Timothy A. Duy
Director, Oregon Economic Forum
Department of Economics, University of Oregon
The Oregon Measure of Economic Activity rose to 0.66 in March, up from an upwardly-revised 0.50 in February. Highlights of this month’s report include:
– The moving average measure, which smooths out the volatility, edged up to 0.90, well above average (“zero” indicates average growth over the 1990-present period).
– Only the manufacturing sector, weighed down by the hours worked component, made a negative contribution; hours worked appears unusually weak and inconsistent with the broad trends in manufacturing data.
– Rising building permits supported the construction sector while a rebound in job growth helped stabilize the services sector. The household sector continues to make a solid positive contribution, buoyed by low unemployment numbers.

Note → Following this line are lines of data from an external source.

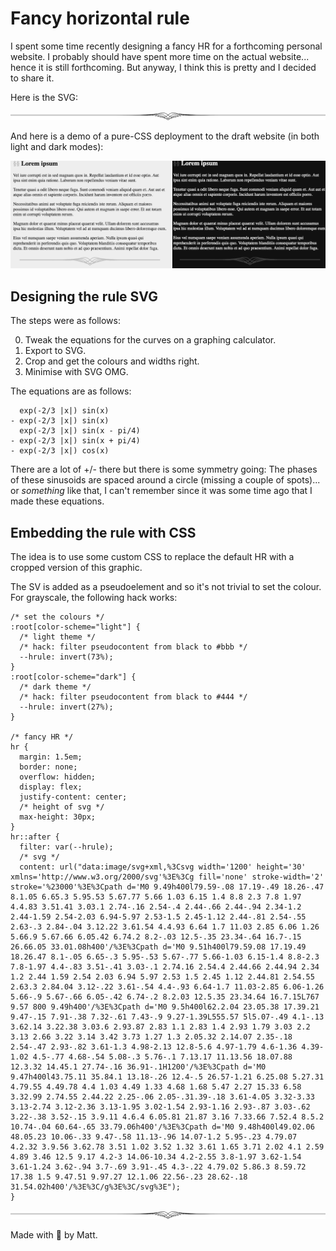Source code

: Fancy horizontal rule
=====================

I spent some time recently designing a fancy HR for a forthcoming personal
website. I probably should have spent more time on the actual website...
hence it is still forthcoming. But anyway, I think this is pretty and I
decided to share it.

Here is the SVG:

![](hr.svg)

And here is a demo of a pure-CSS deployment to the draft website (in both
light and dark modes):

![](demo.png)


Designing the rule SVG
----------------------

The steps were as follows:

0. Tweak the equations for the curves on a graphing calculator.
1. Export to SVG.
2. Crop and get the colours and widths right.
3. Minimise with SVG OMG.

The equations are as follows:

```
  exp(-2/3 |x|) sin(x)
- exp(-2/3 |x|) sin(x)
  exp(-2/3 |x|) sin(x - pi/4)
- exp(-2/3 |x|) sin(x + pi/4)
- exp(-2/3 |x|) cos(x)
```

There are a lot of +/- there but there is some symmetry going:
The phases of these sinusoids are spaced around a circle (missing a couple of
spots)... or *something* like that, I can't remember since it was some time
ago that I made these equations.


Embedding the rule with CSS
---------------------------

The idea is to use some custom CSS to replace the default HR with
a cropped version of this graphic.

The SV is added as a pseudoelement and so it's not trivial to set the colour.
For grayscale, the following hack works:

```
/* set the colours */
:root[color-scheme="light"] {
  /* light theme */
  /* hack: filter pseudocontent from black to #bbb */
  --hrule: invert(73%);
}
:root[color-scheme="dark"] {
  /* dark theme */
  /* hack: filter pseudocontent from black to #444 */
  --hrule: invert(27%);
}

/* fancy HR */
hr {
  margin: 1.5em;
  border: none;
  overflow: hidden;
  display: flex;
  justify-content: center;
  /* height of svg */
  max-height: 30px;
}
hr::after {
  filter: var(--hrule);
  /* svg */
  content: url("data:image/svg+xml,%3Csvg width='1200' height='30' xmlns='http://www.w3.org/2000/svg'%3E%3Cg fill='none' stroke-width='2' stroke='%23000'%3E%3Cpath d='M0 9.49h400l79.59-.08 17.19-.49 18.26-.47 8.1.05 6.65.3 5.95.53 5.67.77 5.66 1.03 6.15 1.4 8.8 2.3 7.8 1.97 4.4.83 3.51.41 3.03.1 2.74-.16 2.54-.4 2.44-.66 2.44-.94 2.34-1.2 2.44-1.59 2.54-2.03 6.94-5.97 2.53-1.5 2.45-1.12 2.44-.81 2.54-.55 2.63-.3 2.84-.04 3.12.22 3.61.54 4.4.93 6.64 1.7 11.03 2.85 6.06 1.26 5.66.9 5.67.66 6.05.42 6.74.2 8.2-.03 12.5-.35 23.34-.64 16.7-.15 26.66.05 33.01.08h400'/%3E%3Cpath d='M0 9.51h400l79.59.08 17.19.49 18.26.47 8.1-.05 6.65-.3 5.95-.53 5.67-.77 5.66-1.03 6.15-1.4 8.8-2.3 7.8-1.97 4.4-.83 3.51-.41 3.03-.1 2.74.16 2.54.4 2.44.66 2.44.94 2.34 1.2 2.44 1.59 2.54 2.03 6.94 5.97 2.53 1.5 2.45 1.12 2.44.81 2.54.55 2.63.3 2.84.04 3.12-.22 3.61-.54 4.4-.93 6.64-1.7 11.03-2.85 6.06-1.26 5.66-.9 5.67-.66 6.05-.42 6.74-.2 8.2.03 12.5.35 23.34.64 16.7.15L767 9.57 800 9.49h400'/%3E%3Cpath d='M0 9.5h400l62.2.04 23.05.38 17.39.21 9.47-.15 7.91-.38 7.32-.61 7.43-.9 9.27-1.39L555.57 5l5.07-.49 4.1-.13 3.62.14 3.22.38 3.03.6 2.93.87 2.83 1.1 2.83 1.4 2.93 1.79 3.03 2.2 3.13 2.66 3.22 3.14 3.42 3.73 1.27 1.3 2.05.32 2.14.07 2.35-.18 2.54-.47 2.93-.82 3.61-1.3 4.98-2.13 12.8-5.6 4.97-1.79 4.6-1.36 4.39-1.02 4.5-.77 4.68-.54 5.08-.3 5.76-.1 7.13.17 11.13.56 18.07.88 12.3.32 14.45.1 27.74-.16 36.91-.1H1200'/%3E%3Cpath d='M0 9.47h400l43.75.11 35.84.1 13.18-.26 12.4-.5 26.57-1.21 6.25.08 5.27.31 4.79.55 4.49.78 4.4 1.03 4.49 1.33 4.68 1.68 5.47 2.27 15.33 6.58 3.32.99 2.74.55 2.44.22 2.25-.06 2.05-.31.39-.18 3.61-4.05 3.32-3.33 3.13-2.74 3.12-2.36 3.13-1.95 3.02-1.54 2.93-1.16 2.93-.87 3.03-.62 3.22-.38 3.52-.15 3.9.11 4.6.4 6.05.81 21.87 3.16 7.33.66 7.52.4 8.5.2 10.74-.04 60.64-.65 33.79.06h400'/%3E%3Cpath d='M0 9.48h400l49.02.06 48.05.23 10.06-.33 9.47-.58 11.13-.96 14.07-1.2 5.95-.23 4.79.07 4.2.32 3.9.56 3.62.78 3.51 1.02 3.52 1.32 3.61 1.65 3.71 2.02 4.1 2.59 4.89 3.46 12.5 9.17 4.2-3 14.06-10.34 4.2-2.55 3.8-1.97 3.62-1.54 3.61-1.24 3.62-.94 3.7-.69 3.91-.45 4.3-.22 4.79.02 5.86.3 8.59.72 17.38 1.5 9.47.51 9.97.27 12.1.06 22.56-.23 28.62-.18 31.54.02h400'/%3E%3C/g%3E%3C/svg%3E");
}
```

![](hr.svg)

Made with :purple_heart: by Matt.
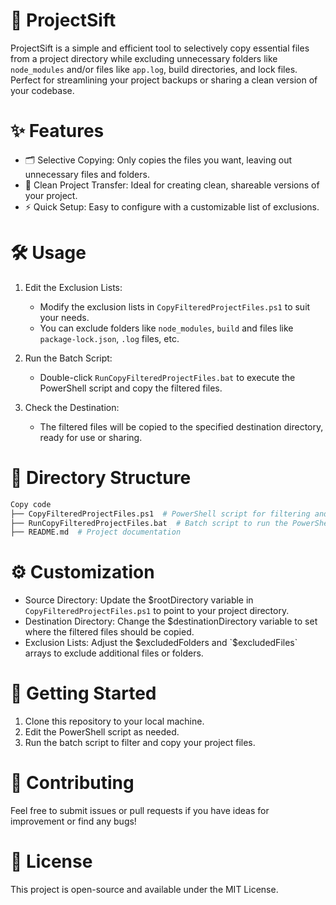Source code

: # 📂 ProjectSift

ProjectSift is a simple and efficient tool to selectively copy essential files from a project directory while excluding unnecessary folders like `node_modules` and/or files like `app.log`, build directories, and lock files. Perfect for streamlining your project backups or sharing a clean version of your codebase.

# ✨ Features

- 🗂️ Selective Copying: Only copies the files you want, leaving out unnecessary files and folders.
- 🧹 Clean Project Transfer: Ideal for creating clean, shareable versions of your project.
- ⚡ Quick Setup: Easy to configure with a customizable list of exclusions.

# 🛠️ Usage

1. Edit the Exclusion Lists:

   - Modify the exclusion lists in `CopyFilteredProjectFiles.ps1` to suit your needs.
   - You can exclude folders like `node_modules`, `build` and files like `package-lock.json`, `.log` files, etc.

2. Run the Batch Script:

   - Double-click `RunCopyFilteredProjectFiles.bat` to execute the PowerShell script and copy the filtered files.

3. Check the Destination:
   - The filtered files will be copied to the specified destination directory, ready for use or sharing.

# 📁 Directory Structure

```bash
Copy code
├── CopyFilteredProjectFiles.ps1  # PowerShell script for filtering and copying files
├── RunCopyFilteredProjectFiles.bat  # Batch script to run the PowerShell script
├── README.md  # Project documentation
```

# ⚙️ Customization

- Source Directory: Update the $rootDirectory variable in `CopyFilteredProjectFiles.ps1` to point to your project directory.
- Destination Directory: Change the $destinationDirectory variable to set where the filtered files should be copied.
- Exclusion Lists: Adjust the $excludedFolders and `$excludedFiles` arrays to exclude additional files or folders.

# 🚀 Getting Started

1. Clone this repository to your local machine.
2. Edit the PowerShell script as needed.
3. Run the batch script to filter and copy your project files.

# 🤝 Contributing

Feel free to submit issues or pull requests if you have ideas for improvement or find any bugs!

# 📝 License

This project is open-source and available under the MIT License.
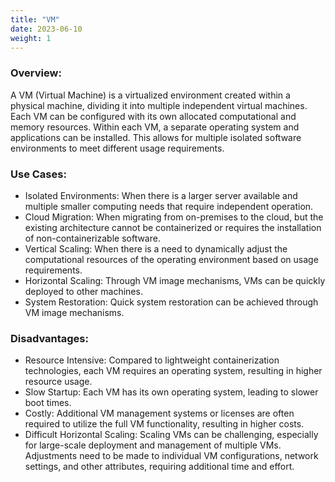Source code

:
 ```yaml
---
title: "VM"
date: 2023-06-10
weight: 1
---
```


### **Overview:**

A VM (Virtual Machine) is a virtualized environment created within a physical machine, dividing it into multiple independent virtual machines. Each VM can be configured with its own allocated computational and memory resources. Within each VM, a separate operating system and applications can be installed. This allows for multiple isolated software environments to meet different usage requirements.

### **Use Cases:**

- Isolated Environments: When there is a larger server available and multiple smaller computing needs that require independent operation.
- Cloud Migration: When migrating from on-premises to the cloud, but the existing architecture cannot be containerized or requires the installation of non-containerizable software.
- Vertical Scaling: When there is a need to dynamically adjust the computational resources of the operating environment based on usage requirements.
- Horizontal Scaling: Through VM image mechanisms, VMs can be quickly deployed to other machines.
- System Restoration: Quick system restoration can be achieved through VM image mechanisms.

### **Disadvantages:**

- Resource Intensive: Compared to lightweight containerization technologies, each VM requires an operating system, resulting in higher resource usage.
- Slow Startup: Each VM has its own operating system, leading to slower boot times.
- Costly: Additional VM management systems or licenses are often required to utilize the full VM functionality, resulting in higher costs.
- Difficult Horizontal Scaling: Scaling VMs can be challenging, especially for large-scale deployment and management of multiple VMs. Adjustments need to be made to individual VM configurations, network settings, and other attributes, requiring additional time and effort.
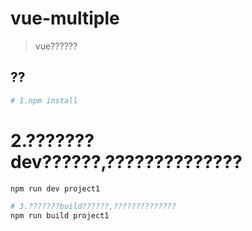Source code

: # vue-multiple

> vue??????

## ??

``` bash
# 1.npm install

```


# 2.???????dev??????,??????????????
``` bash
npm run dev project1

```

``` bash
# 3.???????build??????,??????????????
npm run build project1
```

– Building permits (smoothed) continue to edge higher, rebounding from last year’s softening. This suggests the underlying demand for housing remains solid. Consumer sentiment continues to hover near recent highs. In a good sign that firms remain willing to invest in new equipment, core manufacturing orders rose to its highest level since October.
– The recent decline of the UO Index remains insufficient to raise imminent recession concerns. It’s behavior instead is consistent with a mature business cycle in which growth is relatively slower compared to early in the expansion. Indicators overall still suggest the economy is poised for continued growth.